++++ Data extracts

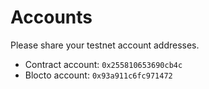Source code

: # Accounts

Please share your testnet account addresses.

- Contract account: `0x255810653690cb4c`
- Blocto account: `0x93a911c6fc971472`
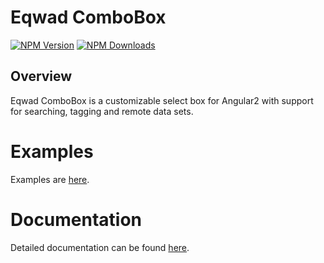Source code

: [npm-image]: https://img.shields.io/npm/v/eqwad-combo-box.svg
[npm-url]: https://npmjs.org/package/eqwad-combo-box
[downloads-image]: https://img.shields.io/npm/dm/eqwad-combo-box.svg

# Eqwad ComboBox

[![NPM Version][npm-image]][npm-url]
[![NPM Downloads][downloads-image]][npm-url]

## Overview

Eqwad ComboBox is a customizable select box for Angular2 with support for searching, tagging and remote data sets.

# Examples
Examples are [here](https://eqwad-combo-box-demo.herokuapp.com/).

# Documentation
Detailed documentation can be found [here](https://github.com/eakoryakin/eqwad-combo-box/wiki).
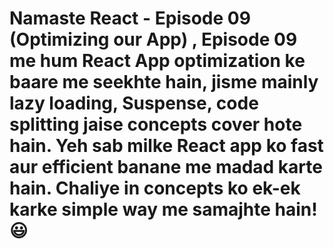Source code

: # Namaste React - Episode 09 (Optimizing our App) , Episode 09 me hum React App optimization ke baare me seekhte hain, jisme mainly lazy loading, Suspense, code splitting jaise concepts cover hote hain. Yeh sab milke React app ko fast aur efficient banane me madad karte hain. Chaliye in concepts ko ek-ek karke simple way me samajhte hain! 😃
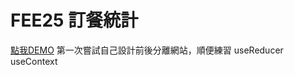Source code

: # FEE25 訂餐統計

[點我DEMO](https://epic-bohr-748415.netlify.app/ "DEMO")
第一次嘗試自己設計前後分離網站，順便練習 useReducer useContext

++++++++
++++ Data extracts

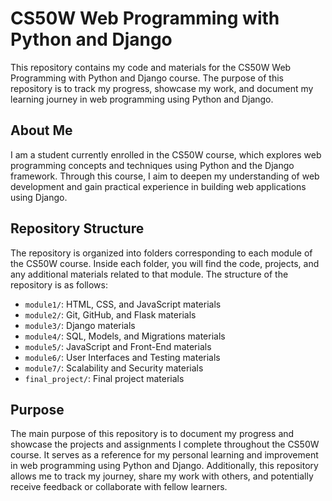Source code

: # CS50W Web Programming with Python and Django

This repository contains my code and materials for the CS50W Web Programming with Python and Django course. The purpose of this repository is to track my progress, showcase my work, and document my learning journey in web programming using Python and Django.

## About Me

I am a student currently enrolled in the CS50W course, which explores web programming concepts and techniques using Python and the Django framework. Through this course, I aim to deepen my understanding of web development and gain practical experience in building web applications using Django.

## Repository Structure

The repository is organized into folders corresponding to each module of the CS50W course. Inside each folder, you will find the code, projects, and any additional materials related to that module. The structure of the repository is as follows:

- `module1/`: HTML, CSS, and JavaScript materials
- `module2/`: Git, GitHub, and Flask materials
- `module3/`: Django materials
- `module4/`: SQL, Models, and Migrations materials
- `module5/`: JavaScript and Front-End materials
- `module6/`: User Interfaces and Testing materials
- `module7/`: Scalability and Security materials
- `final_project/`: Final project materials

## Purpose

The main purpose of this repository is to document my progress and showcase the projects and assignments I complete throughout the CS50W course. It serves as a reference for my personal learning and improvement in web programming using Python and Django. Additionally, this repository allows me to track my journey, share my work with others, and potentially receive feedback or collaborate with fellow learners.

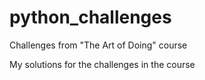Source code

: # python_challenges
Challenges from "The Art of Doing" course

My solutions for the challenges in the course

++++++++

Work to be completed »
Only a number is wanted here: the tally of lines in the entries that include the word "downloads".

Response box »
2